From sweetheart land deals to initial public
offering (IPO) stock gifts to insider trading with non-public government
information, the methods of unethical wealth accumulation for our
permanent political class are endless. The reaction from the Beltway
establishment to the revelations concerning insider trading among
members of Congress was predictable. First they denied it, then they
dismissed the problem as much ado about nothing. Some said there was no
need for new laws or action because the Securities and Exchange
Commission could prosecute members of Congress under existing laws against insider trading.
But
under current law, there is no way the SEC will ever go after a
powerful congressman or senator. The SEC never has, even though insider
trading prohibitions have existed since the 1930s. Here's why: Congress
sets the SEC's budget, and senators approve the head of the SEC.

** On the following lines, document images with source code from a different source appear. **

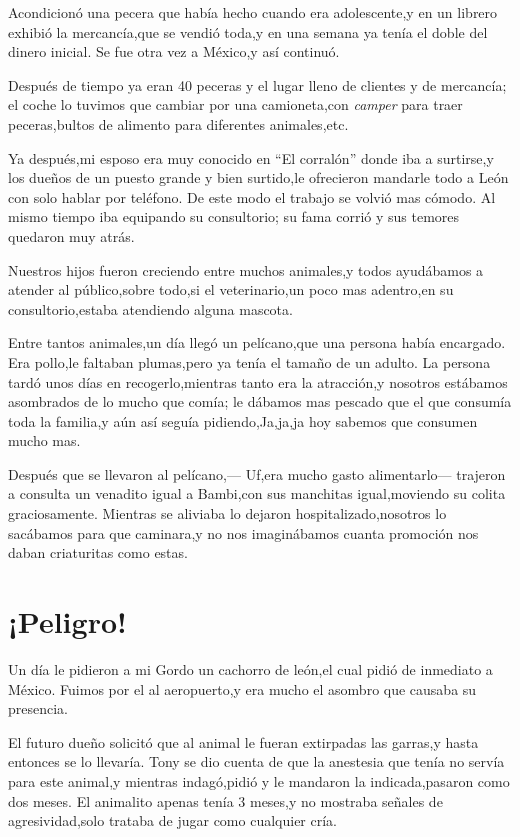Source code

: \documentclass[letterpaper,12pt]{book}
\begin{document}
Acondicionó una pecera que había hecho cuando era adolescente,y en un librero exhibió la mercancía,que se vendió toda,y en una semana ya tenía el doble del dinero inicial. Se fue otra vez a México,y así continuó. 

Después de tiempo ya eran 40 peceras y el lugar lleno de clientes y de mercancía; el coche lo tuvimos que cambiar por una camioneta,con {\it camper}\/ para traer peceras,bultos de alimento para diferentes animales,etc. 

Ya después,mi esposo era muy conocido en ``El corralón'' donde iba a surtirse,y los dueños de un puesto grande y bien surtido,le ofrecieron mandarle todo a León con solo hablar por teléfono. De este modo el trabajo se volvió mas cómodo. Al mismo tiempo iba equipando su consultorio; su fama corrió y sus temores quedaron muy atrás.

Nuestros hijos fueron creciendo entre muchos animales,y todos ayudábamos a atender al público,sobre todo,si el veterinario,un poco mas adentro,en su consultorio,estaba atendiendo alguna mascota.

Entre tantos animales,un día llegó un pelícano,que una persona había encargado. Era pollo,le faltaban plumas,pero ya tenía el tamaño de un adulto.
 La persona tardó unos días en recogerlo,mientras tanto era la atracción,y nosotros estábamos asombrados de lo mucho que comía; le dábamos mas pescado que el que consumía toda la familia,y aún así seguía pidiendo,Ja,ja,ja hoy sabemos que consumen mucho mas.
 
 Después que se llevaron al pelícano,--- Uf,era mucho gasto alimentarlo--- trajeron a consulta un venadito igual a Bambi,con sus manchitas igual,moviendo su colita graciosamente. Mientras se aliviaba lo dejaron hospitalizado,nosotros lo sacábamos para que caminara,y no nos imaginábamos cuanta promoción nos daban criaturitas como estas.
\chapter{¡Peligro!}
Un día le pidieron a mi Gordo un cachorro de león,el cual pidió de inmediato a México. Fuimos por el al aeropuerto,y era mucho el asombro que causaba su presencia.

El futuro dueño solicitó que al animal le fueran extirpadas las garras,y hasta entonces se lo llevaría. Tony se dio cuenta de que la anestesia que tenía no servía para este animal,y mientras indagó,pidió y le mandaron la indicada,pasaron como dos meses. El animalito apenas tenía 3 meses,y no mostraba señales de agresividad,solo trataba de jugar como cualquier cría.
\end{document}
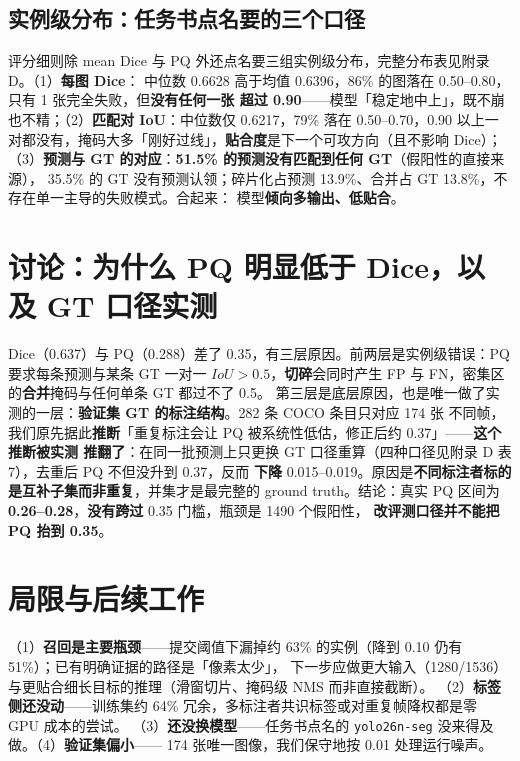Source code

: \documentclass{article}
\begin{document}
\subsection{实例级分布：任务书点名要的三个口径}
评分细则除 mean Dice 与 PQ 外还点名要三组实例级分布，完整分布表见附录 D。（1）\textbf{每图 Dice}：
中位数 0.6628 高于均值 0.6396，86\% 的图落在 0.50--0.80，只有 1 张完全失败，但\textbf{没有任何一张
超过 0.90}——模型「稳定地中上」，既不崩也不精；（2）\textbf{匹配对 IoU}：中位数仅 0.6217，79\% 落在
0.50--0.70，0.90 以上一对都没有，掩码大多「刚好过线」，\textbf{贴合度}是下一个可攻方向（且不影响 Dice）；
（3）\textbf{预测与 GT 的对应}：\textbf{51.5\% 的预测没有匹配到任何 GT}（假阳性的直接来源），
35.5\% 的 GT 没有预测认领；碎片化占预测 13.9\%、合并占 GT 13.8\%，不存在单一主导的失败模式。合起来：
模型\textbf{倾向多输出、低贴合}。

\section{讨论：为什么 PQ 明显低于 Dice，以及 GT 口径实测}
\label{sec:discussion}
Dice（0.637）与 PQ（0.288）差了 0.35，有三层原因。前两层是实例级错误：PQ 要求每条预测与某条 GT
一对一 $IoU>0.5$，\textbf{切碎}会同时产生 FP 与 FN，密集区的\textbf{合并}掩码与任何单条 GT 都过不了 0.5。
第三层是底层原因，也是唯一做了实测的一层：\textbf{验证集 GT 的标注结构}。282 条 COCO 条目只对应 174 张
不同帧，我们原先据此\textbf{推断}「重复标注会让 PQ 被系统性低估，修正后约 0.37」——\textbf{这个推断被实测
推翻了}：在同一批预测上只更换 GT 口径重算（四种口径见附录 D 表 7），去重后 PQ 不但没升到 0.37，反而
\textbf{下降} 0.015--0.019。原因是\textbf{不同标注者标的是互补子集而非重复}，并集才是最完整的 ground
truth。结论：真实 PQ 区间为 \textbf{0.26--0.28}，\textbf{没有跨过} 0.35 门槛，瓶颈是 1490 个假阳性，
\textbf{改评测口径并不能把 PQ 抬到 0.35}。

\section{局限与后续工作}
（1）\textbf{召回是主要瓶颈}——提交阈值下漏掉约 63\% 的实例（降到 0.10 仍有 51\%）；已有明确证据的路径是「像素太少」，
下一步应做更大输入（1280/1536）与更贴合细长目标的推理（滑窗切片、掩码级 NMS 而非直接截断）。
（2）\textbf{标签侧还没动}——训练集约 64\% 冗余，多标注者共识标签或对重复帧降权都是零 GPU 成本的尝试。
（3）\textbf{还没换模型}——任务书点名的 \texttt{yolo26n-seg} 没来得及做。（4）\textbf{验证集偏小}——
174 张唯一图像，我们保守地按 0.01 处理运行噪声。
\end{document}

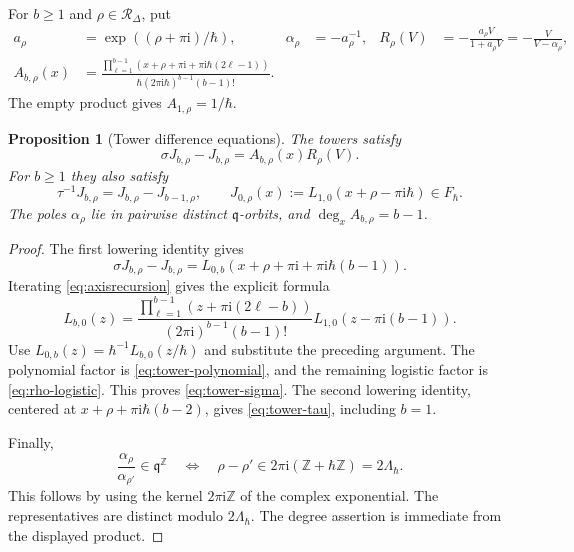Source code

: \documentclass[11pt]{article}
\numberwithin{equation}{section}
\newtheorem{proposition}[proposition]{Proposition}
\theoremstyle{definition}
\theoremstyle{remark}
\newcommand{\Z}{\mathbb Z}
\newcommand{\ii}{\mathrm i}
\newcommand{\qh}{\hbar}
\begin{document}
For $b\geq1$ and $\rho\in\mathscr R_\Delta$, put
\begin{align}
 a_\rho&=\exp((\rho+\pi\ii)/\qh),&
 \alpha_\rho&=-a_\rho^{-1},&
 R_\rho(V)&=-\frac{a_\rho V}{1+a_\rho V}
           =-\frac{V}{V-\alpha_\rho},\label{eq:rho-logistic}\\
 A_{b,\rho}(x)&=
 \frac{\displaystyle\prod_{\ell=1}^{b-1}
 (x+\rho+\pi\ii+\pi\ii\qh(2\ell-1))}
 {\qh(2\pi\ii\qh)^{b-1}(b-1)!}.&&&\label{eq:tower-polynomial}
\end{align}
The empty product gives $A_{1,\rho}=1/\qh$.

\begin{proposition}[Tower difference equations]\label{prop:tower-increments}
The towers satisfy
\begin{equation}\label{eq:tower-sigma}
 \sigma J_{b,\rho}-J_{b,\rho}=A_{b,\rho}(x)R_\rho(V).
\end{equation}
For $b\geq1$ they also satisfy
\begin{equation}\label{eq:tower-tau}
 \tau^{-1}J_{b,\rho}=J_{b,\rho}-J_{b-1,\rho},
 \qquad J_{0,\rho}(x):=L_{1,0}(x+\rho-\pi\ii\qh)\in F_\qh.
\end{equation}
The poles $\alpha_\rho$ lie in pairwise distinct $\mathfrak q$-orbits, and
$\deg_xA_{b,\rho}=b-1$.
\end{proposition}
\begin{proof}
The first lowering identity gives
\[
 \sigma J_{b,\rho}-J_{b,\rho}
 =L_{0,b}(x+\rho+\pi\ii+\pi\ii\qh(b-1)).
\]
Iterating \eqref{eq:axisrecursion} gives the explicit formula
\begin{equation}\label{eq:axis-product}
 L_{b,0}(z)=
 \frac{\displaystyle\prod_{\ell=1}^{b-1}(z+\pi\ii(2\ell-b))}
 {(2\pi\ii)^{b-1}(b-1)!}
 L_{1,0}(z-\pi\ii(b-1)).
\end{equation}
Use $L_{0,b}(z)=\qh^{-1}L_{b,0}(z/\qh)$ and substitute the preceding
argument. The polynomial factor is \eqref{eq:tower-polynomial}, and the
remaining logistic factor is \eqref{eq:rho-logistic}. This proves
\eqref{eq:tower-sigma}. The second lowering identity, centered at
$x+\rho+\pi\ii\qh(b-2)$, gives \eqref{eq:tower-tau}, including $b=1$.

Finally,
\[
 \frac{\alpha_\rho}{\alpha_{\rho'}}\in\mathfrak q^{\Z}
 \quad\Longleftrightarrow\quad
 \rho-\rho'\in2\pi\ii(\Z+\qh\Z)=2\Lambda_\qh.
\]
This follows by using the kernel $2\pi\ii\Z$ of the complex exponential.
The representatives are distinct modulo $2\Lambda_\qh$. The degree assertion
is immediate from the displayed product.
\end{proof}
\end{document}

Congress uses its power of the purse strings to threaten federal
agencies that get in their way.
For example, in 2006 the FBI got a search warrant from a federal judge to comb former congressman William Jefferson's
office. The FBI already had evidence that Jefferson was taking bribes.
Congress was furious that the FBI would dare search a fellow member's
office. Members claimed the search was unconstitutional. They even
threatened to cut the Justice Department's budget in retaliation. All this despite the fact that 86% of Americans supported the FBI raid.